Every vector space has exactly one zero vector, and in $P_n$, that zero vector is the zero polynomial.

Summary

A vector space is a set of objects with addition and scalar multiplication satisfying ten axioms. The abstraction allows us to apply the same techniques to arrows, polynomials, matrices, functions, and more.
Important examples of vector spaces include $\mathbb{R}^n$ (n-tuples), $P_n$ (polynomials of degree at most $n$), $M_{m \times n}$ (matrices), and function spaces.
A subspace is a subset of a vector space that is itself a vector space. To verify a subspace, check closure under addition and closure under scalar multiplication. Every subspace contains the zero vector.

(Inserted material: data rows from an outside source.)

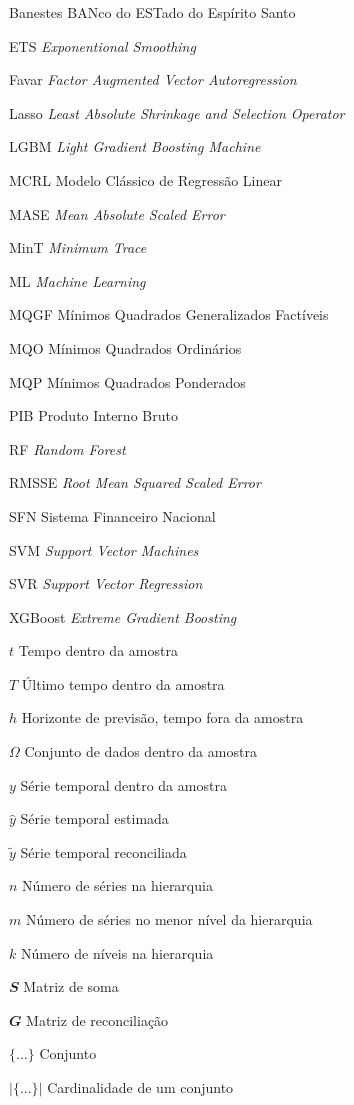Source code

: \begin{siglas}
  \item[Banestes] BANco do ESTado do Espírito Santo
  \item[ETS] \textit{Exponentional Smoothing}
  \item[Favar] \textit{Factor Augmented Vector Autoregression}
  \item[Lasso] \textit{Least Absolute Shrinkage and Selection Operator}
  \item[LGBM] \textit{Light Gradient Boosting Machine}
  \item[MCRL] Modelo Clássico de Regressão Linear
  \item[MASE] \textit{Mean Absolute Scaled Error}
  \item[MinT] \textit{Minimum Trace}
  \item[ML] \textit{Machine Learning}
  \item[MQGF] Mínimos Quadrados Generalizados Factíveis
  \item[MQO] Mínimos Quadrados Ordinários
  \item[MQP] Mínimos Quadrados Ponderados
  \item[PIB] Produto Interno Bruto
  \item[RF] \textit{Random Forest}
  \item[RMSSE] \textit{Root Mean Squared Scaled Error}
  \item[SFN] Sistema Financeiro Nacional
  \item[SVM] \textit{Support Vector Machines}
  \item[SVR] \textit{Support Vector Regression}
  \item[XGBoost] \textit{Extreme Gradient Boosting}
\end{siglas}

\begin{simbolos}
  \item[$ t $] Tempo dentro da amostra
  \item[$ T $] Último tempo dentro da amostra
  \item[$ h $] Horizonte de previsão, tempo fora da amostra
  \item[$ \Omega $] Conjunto de dados dentro da amostra
  \item[$ y $] Série temporal dentro da amostra
  \item[$ \hat{y} $] Série temporal estimada
  \item[$ \tilde{y} $] Série temporal reconciliada
  \item[$ n $] Número de séries na hierarquia
  \item[$ m $] Número de séries no menor nível da hierarquia
  \item[$ k $] Número de níveis na hierarquia
  \item[$ \mathbfit{S} $] Matriz de soma
  \item[$ \mathbfit{G} $] Matriz de reconciliação
  \item[$ \{...\} $] Conjunto
  \item[$ |\{...\}| $] Cardinalidade de um conjunto
\end{simbolos}

\tableofcontents*
\cleardoublepage

\textual
\pagestyle{simple}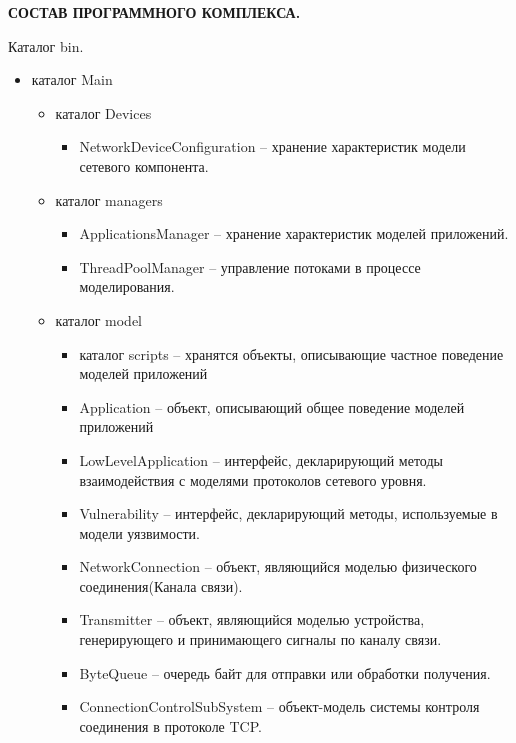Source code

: \newpage

    \begin{center}
        \large\textbf{ СОСТАВ ПРОГРАММНОГО КОМПЛЕКСА.}
    \end{center}

    Каталог bin.
    \begin{itemize}
        \item каталог Main
        \begin{itemize}
            \item каталог Devices
            \begin{itemize}
                \item NetworkDeviceConfiguration -- хранение характеристик модели сетевого компонента.
            \end{itemize}
            \item каталог managers
            \begin{itemize}
                \item ApplicationsManager -- хранение характеристик моделей приложений.
                \item ThreadPoolManager -- управление потоками в процессе моделирования.
            \end{itemize}
            \item каталог model
            \begin{itemize}
                        \item каталог scripts -- хранятся объекты, описывающие частное поведение моделей приложений
                        \item Application -- объект, описывающий общее поведение моделей приложений
                        \item LowLevelApplication -- интерфейс, декларирующий методы взаимодействия с моделями протоколов сетевого уровня.
                        \item Vulnerability -- интерфейс, декларирующий методы, используемые в модели уязвимости.
                        \item NetworkConnection -- объект, являющийся моделью физического соединения(Канала связи).
                        \item Transmitter -- объект, являющийся моделью устройства, генерирующего и принимающего сигналы по каналу связи.
                               \item ByteQueue -- очередь байт для отправки или обработки получения.
                               \item ConnectionControlSubSystem -- объект-модель системы контроля соединения в протоколе TCP.

\end{itemize}
\end{itemize}
\end{itemize}
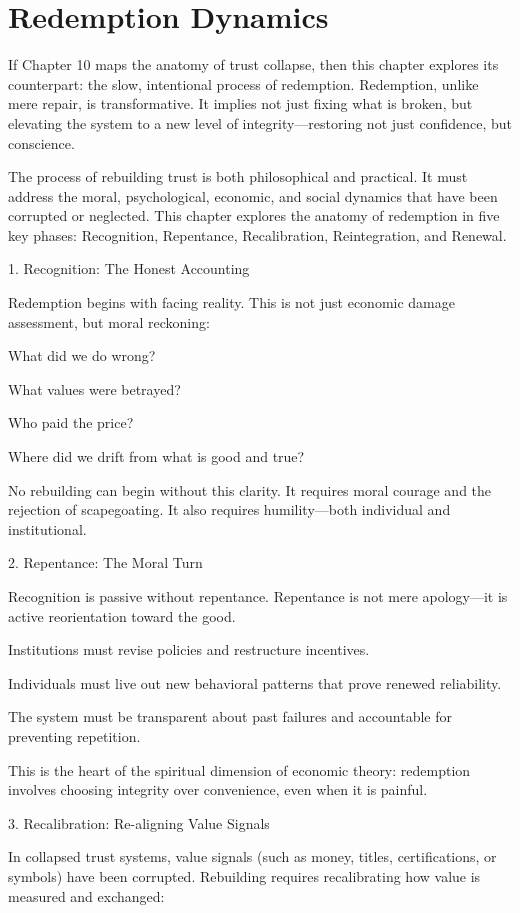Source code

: \documentclass[11pt,oneside]{book}
\begin{document}
\chapter{Redemption Dynamics}

If Chapter 10 maps the anatomy of trust collapse, then this chapter explores its counterpart: the slow, intentional process of redemption. Redemption, unlike mere repair, is transformative. It implies not just fixing what is broken, but elevating the system to a new level of integrity—restoring not just confidence, but conscience.

The process of rebuilding trust is both philosophical and practical. It must address the moral, psychological, economic, and social dynamics that have been corrupted or neglected. This chapter explores the anatomy of redemption in five key phases: Recognition, Repentance, Recalibration, Reintegration, and Renewal.

1. Recognition: The Honest Accounting


Redemption begins with facing reality. This is not just economic damage assessment, but moral reckoning:

    What did we do wrong?

    What values were betrayed?

    Who paid the price?

    Where did we drift from what is good and true?

No rebuilding can begin without this clarity. It requires moral courage and the rejection of scapegoating. It also requires humility—both individual and institutional.

2. Repentance: The Moral Turn


Recognition is passive without repentance. Repentance is not mere apology—it is active reorientation toward the good.

    Institutions must revise policies and restructure incentives.

    Individuals must live out new behavioral patterns that prove renewed reliability.

    The system must be transparent about past failures and accountable for preventing repetition.

This is the heart of the spiritual dimension of economic theory: redemption involves choosing integrity over convenience, even when it is painful.

3. Recalibration: Re-aligning Value Signals


In collapsed trust systems, value signals (such as money, titles, certifications, or symbols) have been corrupted. Rebuilding requires recalibrating how value is measured and exchanged:
\end{document}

The null space of a matrix $A$ is the set of solutions to $A\vec{x} = \vec{0}$. It is always a subspace of the domain.
The column space of a matrix $A$ is the span of its columns, which equals the set of all possible outputs $A\vec{x}$. It tells you which systems $A\vec{x} = \vec{b}$ are consistent.

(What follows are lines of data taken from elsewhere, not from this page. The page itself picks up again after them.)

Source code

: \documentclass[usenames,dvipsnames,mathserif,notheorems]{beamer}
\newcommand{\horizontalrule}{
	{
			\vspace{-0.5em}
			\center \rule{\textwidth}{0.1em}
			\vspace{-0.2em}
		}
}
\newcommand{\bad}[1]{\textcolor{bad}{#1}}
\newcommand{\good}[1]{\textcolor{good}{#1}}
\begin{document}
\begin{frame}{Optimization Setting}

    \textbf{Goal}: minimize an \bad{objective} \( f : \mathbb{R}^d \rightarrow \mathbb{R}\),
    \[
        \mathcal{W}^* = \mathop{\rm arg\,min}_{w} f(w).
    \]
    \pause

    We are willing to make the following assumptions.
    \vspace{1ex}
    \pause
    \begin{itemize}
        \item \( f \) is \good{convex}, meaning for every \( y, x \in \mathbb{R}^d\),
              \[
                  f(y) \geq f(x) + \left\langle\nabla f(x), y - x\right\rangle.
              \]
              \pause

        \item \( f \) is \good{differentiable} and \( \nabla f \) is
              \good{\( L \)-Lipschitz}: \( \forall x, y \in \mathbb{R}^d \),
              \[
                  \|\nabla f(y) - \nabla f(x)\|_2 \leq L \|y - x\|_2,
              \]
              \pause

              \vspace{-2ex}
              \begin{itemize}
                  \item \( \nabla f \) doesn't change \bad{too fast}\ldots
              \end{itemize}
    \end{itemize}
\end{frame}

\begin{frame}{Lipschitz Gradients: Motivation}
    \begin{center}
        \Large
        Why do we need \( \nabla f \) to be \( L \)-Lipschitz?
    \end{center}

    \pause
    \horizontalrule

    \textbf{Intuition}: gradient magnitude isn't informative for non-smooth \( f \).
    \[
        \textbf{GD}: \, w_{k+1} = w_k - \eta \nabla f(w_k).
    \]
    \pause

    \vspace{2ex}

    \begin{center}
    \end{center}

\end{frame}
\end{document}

The row space of a matrix $A$ is the span of its rows. Row operations preserve the row space.
The span of a set of vectors is the set of all linear combinations. It is always a subspace and represents the smallest subspace containing those vectors.
Sets that do not pass through the origin (like lines $y = x + 1$ or planes $x + y + z = 1$) are never subspaces.
Vector spaces appear throughout mathematics, physics, and engineering, from differential equations to signal processing to quantum mechanics. The abstract framework provides powerful tools that work across all these applications.